What does a winning Formula One driver have in common with a business leader? Each counts speed, agility, precision, and teamwork as essential parts of their toolkit for success.
Many believe that in order to truly succeed, great leaders need to add innovation to their skill sets, especially when disruption of the status quo has become part of the parlance of achievement. Think about how many times a new business will compare itself to a disruptor like "the Warby Parker of this" or the "Uber of that."
Yet new research from Ohio State University suggests that radical innovation doesn’t always spell success.
The study, published in Organizational Science, looked at data from more than 49 teams over the course of 30 years of Formula One racing. The researchers analyzed the amount of innovation each team incorporated each year and compared it to their race performance, paying particular attention to when the FIA, Formula One’s independent governing body, made changes to the rules of racing.
The researchers discovered that the teams who made the most radical changes—disrupting previous norms for race cars—weren't usually the most successful on the course.
"The conventional wisdom that companies need to embrace change is often wrong," said Jaideep Anand, co-author of the study and professor of strategy at The Ohio State University's Fisher College of Business.
Like the tech industry, Formula One racing relies on innovation to make the vehicles perform better, while its regulatory body, the FIA, changes the rules of racing to ensure that driver safety is on par with such technological advances.
It’s the same way the car service startups Uber and Lyft—clearly industry pioneers—have been regulated by local and state governments. Indeed, most businesses face regulatory change at some point in their existence.
"Teams sometimes believed that the more the rules changed, the more they had to change along with them," Anand said in a statement. "But we found that small, incremental improvements were often better than big changes."
In Formula One, the researchers found that when sweeping changes were made to the rules, the resulting freedom to innovate caused problems for the racing teams. That’s because F-1 isn’t just about the car, just like a business isn’t just about one product or service.
It’s an entire ecosystem made up of people and systems that need to work in concert in order to succeed. Making big changes to the vehicle, for example, without factoring in the resulting impact on other parts of team, could spell disaster.

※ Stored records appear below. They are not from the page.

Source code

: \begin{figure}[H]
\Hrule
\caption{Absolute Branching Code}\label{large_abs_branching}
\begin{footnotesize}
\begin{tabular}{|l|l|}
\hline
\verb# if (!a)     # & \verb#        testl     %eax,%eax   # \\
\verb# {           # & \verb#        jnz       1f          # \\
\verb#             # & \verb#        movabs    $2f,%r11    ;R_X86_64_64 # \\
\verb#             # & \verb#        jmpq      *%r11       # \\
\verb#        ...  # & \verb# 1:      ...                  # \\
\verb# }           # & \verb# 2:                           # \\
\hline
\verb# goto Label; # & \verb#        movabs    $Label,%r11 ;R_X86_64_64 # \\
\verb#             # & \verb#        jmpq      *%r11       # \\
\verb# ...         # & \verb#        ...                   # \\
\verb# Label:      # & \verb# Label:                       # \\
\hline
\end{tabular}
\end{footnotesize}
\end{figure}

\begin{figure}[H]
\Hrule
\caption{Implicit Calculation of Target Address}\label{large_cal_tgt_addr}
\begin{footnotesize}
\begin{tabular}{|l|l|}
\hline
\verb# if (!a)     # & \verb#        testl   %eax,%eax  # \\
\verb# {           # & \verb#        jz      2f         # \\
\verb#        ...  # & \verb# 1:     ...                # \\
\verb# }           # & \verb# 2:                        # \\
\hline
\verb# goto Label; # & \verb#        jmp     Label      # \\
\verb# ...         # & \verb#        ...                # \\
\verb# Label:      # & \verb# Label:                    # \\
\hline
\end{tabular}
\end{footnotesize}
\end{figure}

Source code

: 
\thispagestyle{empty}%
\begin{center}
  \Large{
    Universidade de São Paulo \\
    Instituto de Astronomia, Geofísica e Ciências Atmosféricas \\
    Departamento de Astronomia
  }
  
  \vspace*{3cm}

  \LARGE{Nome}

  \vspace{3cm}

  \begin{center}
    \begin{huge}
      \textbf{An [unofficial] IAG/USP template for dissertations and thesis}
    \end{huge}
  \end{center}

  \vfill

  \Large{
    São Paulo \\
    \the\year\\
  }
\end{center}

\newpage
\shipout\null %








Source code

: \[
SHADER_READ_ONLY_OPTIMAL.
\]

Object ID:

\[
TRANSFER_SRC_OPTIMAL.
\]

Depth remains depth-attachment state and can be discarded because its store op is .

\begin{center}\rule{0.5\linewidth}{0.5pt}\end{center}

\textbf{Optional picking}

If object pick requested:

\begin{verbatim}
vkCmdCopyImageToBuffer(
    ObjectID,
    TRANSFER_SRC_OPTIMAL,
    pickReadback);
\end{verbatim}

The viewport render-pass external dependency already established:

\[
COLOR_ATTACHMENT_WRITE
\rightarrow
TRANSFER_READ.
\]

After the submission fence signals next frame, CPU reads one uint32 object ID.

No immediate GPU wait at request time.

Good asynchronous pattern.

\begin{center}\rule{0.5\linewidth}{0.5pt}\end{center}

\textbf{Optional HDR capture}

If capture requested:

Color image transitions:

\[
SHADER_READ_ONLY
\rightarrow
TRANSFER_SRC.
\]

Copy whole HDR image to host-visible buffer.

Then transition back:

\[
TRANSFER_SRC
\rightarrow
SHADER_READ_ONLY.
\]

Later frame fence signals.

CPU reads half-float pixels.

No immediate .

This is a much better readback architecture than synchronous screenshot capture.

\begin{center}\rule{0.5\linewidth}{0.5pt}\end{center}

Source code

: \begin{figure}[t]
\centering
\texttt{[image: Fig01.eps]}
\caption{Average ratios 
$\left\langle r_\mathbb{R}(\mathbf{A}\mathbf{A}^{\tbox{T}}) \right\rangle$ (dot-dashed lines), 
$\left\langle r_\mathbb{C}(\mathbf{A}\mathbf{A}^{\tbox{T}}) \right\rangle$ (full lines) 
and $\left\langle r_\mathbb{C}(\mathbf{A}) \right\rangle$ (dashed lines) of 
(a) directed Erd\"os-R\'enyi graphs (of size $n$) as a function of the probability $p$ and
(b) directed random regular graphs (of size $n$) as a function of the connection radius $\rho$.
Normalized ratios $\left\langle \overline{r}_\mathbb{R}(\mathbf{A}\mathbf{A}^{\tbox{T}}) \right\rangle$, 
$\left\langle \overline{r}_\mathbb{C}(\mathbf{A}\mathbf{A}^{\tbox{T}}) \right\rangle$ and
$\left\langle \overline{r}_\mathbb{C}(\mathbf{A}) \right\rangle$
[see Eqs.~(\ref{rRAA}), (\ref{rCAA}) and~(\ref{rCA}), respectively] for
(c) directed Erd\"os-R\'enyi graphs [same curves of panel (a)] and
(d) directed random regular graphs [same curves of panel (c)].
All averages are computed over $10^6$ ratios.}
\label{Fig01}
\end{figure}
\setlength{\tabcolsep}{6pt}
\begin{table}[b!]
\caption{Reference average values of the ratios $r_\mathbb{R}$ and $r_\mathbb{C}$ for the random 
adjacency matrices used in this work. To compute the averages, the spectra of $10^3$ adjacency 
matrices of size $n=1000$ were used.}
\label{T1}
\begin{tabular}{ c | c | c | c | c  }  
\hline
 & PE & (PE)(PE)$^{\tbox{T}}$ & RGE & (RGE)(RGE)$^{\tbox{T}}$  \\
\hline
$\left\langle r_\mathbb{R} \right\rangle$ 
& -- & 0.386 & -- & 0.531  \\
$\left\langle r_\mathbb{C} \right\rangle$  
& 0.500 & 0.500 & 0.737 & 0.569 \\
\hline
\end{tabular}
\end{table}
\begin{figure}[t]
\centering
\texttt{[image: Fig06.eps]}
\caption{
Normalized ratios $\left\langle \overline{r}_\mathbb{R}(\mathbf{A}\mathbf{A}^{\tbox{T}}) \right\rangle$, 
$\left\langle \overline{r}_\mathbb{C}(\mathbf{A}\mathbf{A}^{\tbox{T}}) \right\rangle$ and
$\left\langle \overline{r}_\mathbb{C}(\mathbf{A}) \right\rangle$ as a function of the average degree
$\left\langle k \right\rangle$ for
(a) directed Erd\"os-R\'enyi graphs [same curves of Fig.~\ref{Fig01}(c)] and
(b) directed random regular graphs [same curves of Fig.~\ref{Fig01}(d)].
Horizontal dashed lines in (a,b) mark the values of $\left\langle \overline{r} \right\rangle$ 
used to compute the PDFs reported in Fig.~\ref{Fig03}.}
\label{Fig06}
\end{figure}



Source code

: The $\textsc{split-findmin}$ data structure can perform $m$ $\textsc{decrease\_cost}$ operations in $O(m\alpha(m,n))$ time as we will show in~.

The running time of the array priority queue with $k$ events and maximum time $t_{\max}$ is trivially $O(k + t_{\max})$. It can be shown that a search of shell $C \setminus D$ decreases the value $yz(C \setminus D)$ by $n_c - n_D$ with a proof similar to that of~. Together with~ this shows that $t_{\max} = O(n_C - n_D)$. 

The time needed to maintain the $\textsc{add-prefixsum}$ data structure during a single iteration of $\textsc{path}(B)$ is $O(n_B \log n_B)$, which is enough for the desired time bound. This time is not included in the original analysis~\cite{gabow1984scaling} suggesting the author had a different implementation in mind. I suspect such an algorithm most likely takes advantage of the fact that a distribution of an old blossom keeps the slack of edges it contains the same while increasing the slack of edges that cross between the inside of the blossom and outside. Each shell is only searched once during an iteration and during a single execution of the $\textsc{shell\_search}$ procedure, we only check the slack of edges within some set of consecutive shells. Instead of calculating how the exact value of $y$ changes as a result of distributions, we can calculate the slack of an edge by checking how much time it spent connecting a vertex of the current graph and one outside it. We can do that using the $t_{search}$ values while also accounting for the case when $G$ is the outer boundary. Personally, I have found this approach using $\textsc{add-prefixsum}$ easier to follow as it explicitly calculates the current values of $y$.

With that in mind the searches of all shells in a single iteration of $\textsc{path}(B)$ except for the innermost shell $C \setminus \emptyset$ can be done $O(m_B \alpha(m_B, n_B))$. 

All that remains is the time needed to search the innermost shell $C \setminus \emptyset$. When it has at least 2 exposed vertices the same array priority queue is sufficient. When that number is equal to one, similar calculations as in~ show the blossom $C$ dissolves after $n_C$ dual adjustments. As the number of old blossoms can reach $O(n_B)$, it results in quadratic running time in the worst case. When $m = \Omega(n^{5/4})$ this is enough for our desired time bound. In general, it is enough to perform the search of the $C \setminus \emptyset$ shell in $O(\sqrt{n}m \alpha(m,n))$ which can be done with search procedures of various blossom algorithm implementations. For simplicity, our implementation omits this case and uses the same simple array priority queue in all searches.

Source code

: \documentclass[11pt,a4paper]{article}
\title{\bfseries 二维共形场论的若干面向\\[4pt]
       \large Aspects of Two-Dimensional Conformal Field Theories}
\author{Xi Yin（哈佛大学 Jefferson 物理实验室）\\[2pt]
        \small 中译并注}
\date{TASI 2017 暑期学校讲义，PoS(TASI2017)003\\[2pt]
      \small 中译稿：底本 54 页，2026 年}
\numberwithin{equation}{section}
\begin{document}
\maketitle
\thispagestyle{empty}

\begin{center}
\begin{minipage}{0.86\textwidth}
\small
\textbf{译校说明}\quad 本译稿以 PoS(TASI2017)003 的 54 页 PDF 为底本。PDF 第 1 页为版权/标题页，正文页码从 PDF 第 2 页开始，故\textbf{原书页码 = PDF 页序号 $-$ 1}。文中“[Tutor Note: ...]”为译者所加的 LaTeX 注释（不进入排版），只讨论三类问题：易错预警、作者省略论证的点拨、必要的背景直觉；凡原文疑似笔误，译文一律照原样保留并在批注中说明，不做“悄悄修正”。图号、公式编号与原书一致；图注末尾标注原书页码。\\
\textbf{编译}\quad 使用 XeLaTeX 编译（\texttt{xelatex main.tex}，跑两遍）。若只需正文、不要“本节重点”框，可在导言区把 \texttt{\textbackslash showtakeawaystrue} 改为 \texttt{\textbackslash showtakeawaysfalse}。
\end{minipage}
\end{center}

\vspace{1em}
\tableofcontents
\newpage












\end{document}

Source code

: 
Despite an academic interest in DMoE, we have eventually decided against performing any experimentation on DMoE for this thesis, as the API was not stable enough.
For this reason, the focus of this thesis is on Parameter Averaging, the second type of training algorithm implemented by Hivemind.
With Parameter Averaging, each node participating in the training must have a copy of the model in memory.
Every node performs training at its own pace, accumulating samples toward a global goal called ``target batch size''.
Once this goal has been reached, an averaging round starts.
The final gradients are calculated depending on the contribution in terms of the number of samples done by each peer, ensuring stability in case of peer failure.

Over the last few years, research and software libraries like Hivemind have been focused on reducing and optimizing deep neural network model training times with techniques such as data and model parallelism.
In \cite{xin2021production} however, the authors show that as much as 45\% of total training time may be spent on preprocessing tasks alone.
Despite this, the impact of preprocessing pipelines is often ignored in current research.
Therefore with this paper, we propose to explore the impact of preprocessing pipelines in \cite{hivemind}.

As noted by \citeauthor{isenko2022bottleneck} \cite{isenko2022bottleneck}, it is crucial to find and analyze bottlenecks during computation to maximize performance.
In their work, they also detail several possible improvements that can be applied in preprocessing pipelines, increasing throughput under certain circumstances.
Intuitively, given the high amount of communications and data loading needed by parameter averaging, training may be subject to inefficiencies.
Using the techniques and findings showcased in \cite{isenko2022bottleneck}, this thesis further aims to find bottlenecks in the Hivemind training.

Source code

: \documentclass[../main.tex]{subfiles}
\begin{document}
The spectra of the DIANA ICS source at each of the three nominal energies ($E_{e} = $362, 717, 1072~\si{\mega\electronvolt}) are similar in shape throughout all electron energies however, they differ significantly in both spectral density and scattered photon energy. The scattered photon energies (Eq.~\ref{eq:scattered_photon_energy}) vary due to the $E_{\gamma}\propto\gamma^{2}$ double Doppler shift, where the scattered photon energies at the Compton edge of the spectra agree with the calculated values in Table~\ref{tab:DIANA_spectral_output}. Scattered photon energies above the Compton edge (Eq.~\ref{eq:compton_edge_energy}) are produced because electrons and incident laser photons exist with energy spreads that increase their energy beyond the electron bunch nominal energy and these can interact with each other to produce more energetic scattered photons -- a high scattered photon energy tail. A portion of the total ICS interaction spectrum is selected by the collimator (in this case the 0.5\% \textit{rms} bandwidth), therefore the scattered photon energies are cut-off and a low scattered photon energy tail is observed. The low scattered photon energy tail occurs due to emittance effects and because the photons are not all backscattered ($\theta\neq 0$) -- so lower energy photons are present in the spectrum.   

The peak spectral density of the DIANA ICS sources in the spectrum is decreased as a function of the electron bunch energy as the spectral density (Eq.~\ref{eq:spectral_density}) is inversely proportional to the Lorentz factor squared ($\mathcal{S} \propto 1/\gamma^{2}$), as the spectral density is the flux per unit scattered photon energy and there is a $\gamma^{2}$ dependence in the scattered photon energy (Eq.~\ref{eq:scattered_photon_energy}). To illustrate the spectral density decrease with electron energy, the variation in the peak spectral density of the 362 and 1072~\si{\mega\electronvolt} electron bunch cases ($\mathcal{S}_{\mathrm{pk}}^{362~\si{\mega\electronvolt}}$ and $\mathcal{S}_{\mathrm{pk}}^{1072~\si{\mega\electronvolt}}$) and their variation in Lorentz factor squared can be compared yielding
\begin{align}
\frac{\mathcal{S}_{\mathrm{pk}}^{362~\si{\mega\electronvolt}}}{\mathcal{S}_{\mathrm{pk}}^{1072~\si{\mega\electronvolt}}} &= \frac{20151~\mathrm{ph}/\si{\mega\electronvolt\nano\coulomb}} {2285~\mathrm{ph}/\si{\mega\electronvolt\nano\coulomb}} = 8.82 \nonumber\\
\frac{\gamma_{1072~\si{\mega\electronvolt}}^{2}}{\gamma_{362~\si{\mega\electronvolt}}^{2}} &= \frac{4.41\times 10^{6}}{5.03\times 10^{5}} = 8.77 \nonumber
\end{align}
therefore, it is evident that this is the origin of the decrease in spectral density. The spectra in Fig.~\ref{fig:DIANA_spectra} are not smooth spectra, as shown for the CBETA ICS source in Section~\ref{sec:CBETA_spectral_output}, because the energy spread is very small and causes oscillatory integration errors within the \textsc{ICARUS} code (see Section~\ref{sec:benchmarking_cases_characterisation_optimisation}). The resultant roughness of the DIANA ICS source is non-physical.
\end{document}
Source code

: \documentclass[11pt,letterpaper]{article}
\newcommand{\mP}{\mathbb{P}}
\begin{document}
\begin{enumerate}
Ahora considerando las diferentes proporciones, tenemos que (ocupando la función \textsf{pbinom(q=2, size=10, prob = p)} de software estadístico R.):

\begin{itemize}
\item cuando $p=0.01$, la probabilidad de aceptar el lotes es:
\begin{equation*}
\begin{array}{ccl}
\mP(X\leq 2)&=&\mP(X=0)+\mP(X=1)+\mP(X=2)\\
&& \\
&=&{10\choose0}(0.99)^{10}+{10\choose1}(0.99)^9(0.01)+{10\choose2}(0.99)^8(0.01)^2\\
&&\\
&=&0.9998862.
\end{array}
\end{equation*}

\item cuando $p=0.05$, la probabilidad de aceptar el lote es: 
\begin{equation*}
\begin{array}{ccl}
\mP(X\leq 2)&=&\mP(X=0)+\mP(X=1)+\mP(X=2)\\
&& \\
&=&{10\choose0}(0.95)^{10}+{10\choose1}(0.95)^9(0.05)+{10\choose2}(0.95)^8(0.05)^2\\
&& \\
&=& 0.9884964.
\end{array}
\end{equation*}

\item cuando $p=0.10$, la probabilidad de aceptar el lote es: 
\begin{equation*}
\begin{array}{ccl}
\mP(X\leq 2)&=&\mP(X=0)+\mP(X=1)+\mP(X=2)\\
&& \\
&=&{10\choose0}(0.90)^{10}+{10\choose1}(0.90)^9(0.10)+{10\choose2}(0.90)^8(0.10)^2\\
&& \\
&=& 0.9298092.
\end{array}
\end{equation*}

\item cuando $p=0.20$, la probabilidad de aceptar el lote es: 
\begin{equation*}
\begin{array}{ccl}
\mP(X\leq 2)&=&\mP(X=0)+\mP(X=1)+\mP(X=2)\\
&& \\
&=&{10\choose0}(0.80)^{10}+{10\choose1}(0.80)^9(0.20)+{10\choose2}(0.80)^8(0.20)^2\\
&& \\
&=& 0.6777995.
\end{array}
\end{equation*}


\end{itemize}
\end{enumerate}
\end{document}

The researchers point to 2009 as an example. It was the year when the FIA approved the use of an energy-efficient technology that would recycle otherwise wasted heat and turn it into power for acceleration. Faster equals better for race cars, right?
But the solution wasn’t so straightforward. Incorporating the new device made the car weightier, changing the way it handled for the driver. Once the device was installed on the car, the driver had no choice but to relearn how to drive with the added weight. The Formula One teams that incorporated new technology were then forced to change every aspect of the way they handled the race.
That didn’t stop the majority of teams from adding it to their vehicles.
At the end of the season though, the two teams that didn’t incorporate the new technology finished ahead of those who did. Anand noted, "You don't always get an advantage by moving first," suggesting that change initiatives fail when they mimic the proverbial clean sweep.
In the tech industry, Fast Company reported how this played out with Ubisoft. With dozens of studios all over the world, and revenue exceeding $1.6 billion, game developer Ubisoft is no stranger to innovation on every platform. But the company learned the hard way that pushing too hard into unfamiliar markets didn’t pay off.
A toy gun with light sensors called "Battle Tag" was a "big disaster" because the company was adding hardware to its area of expertise—software. Like the Formula One teams that opted for the totally new tech, the push went completely away from the familiar.
Ubisoft’s CEO, Yves Guillemot, said at the time: "Don’t increase difficulty. Don’t multiply the new things you have to learn." Rather, Guillemont points to pushing boundaries with a product that his team already knew quite well. The difference came through capturing a new segment of the market.
The researchers subsequently found that incremental innovation worked best for Formula One teams. The ones that let new strategies emerge by observing what existed and then adapting, set their teams up for sustainable and progressive innovation.
They observe that like some Formula One teams, some older, more established businesses will seek agility to prove their standing in existing markets. "But if you have a firm that has grown and prospered, you have traded innovation and constant change for efficiency and reliability," Anand writes, "Those can be real advantages, too."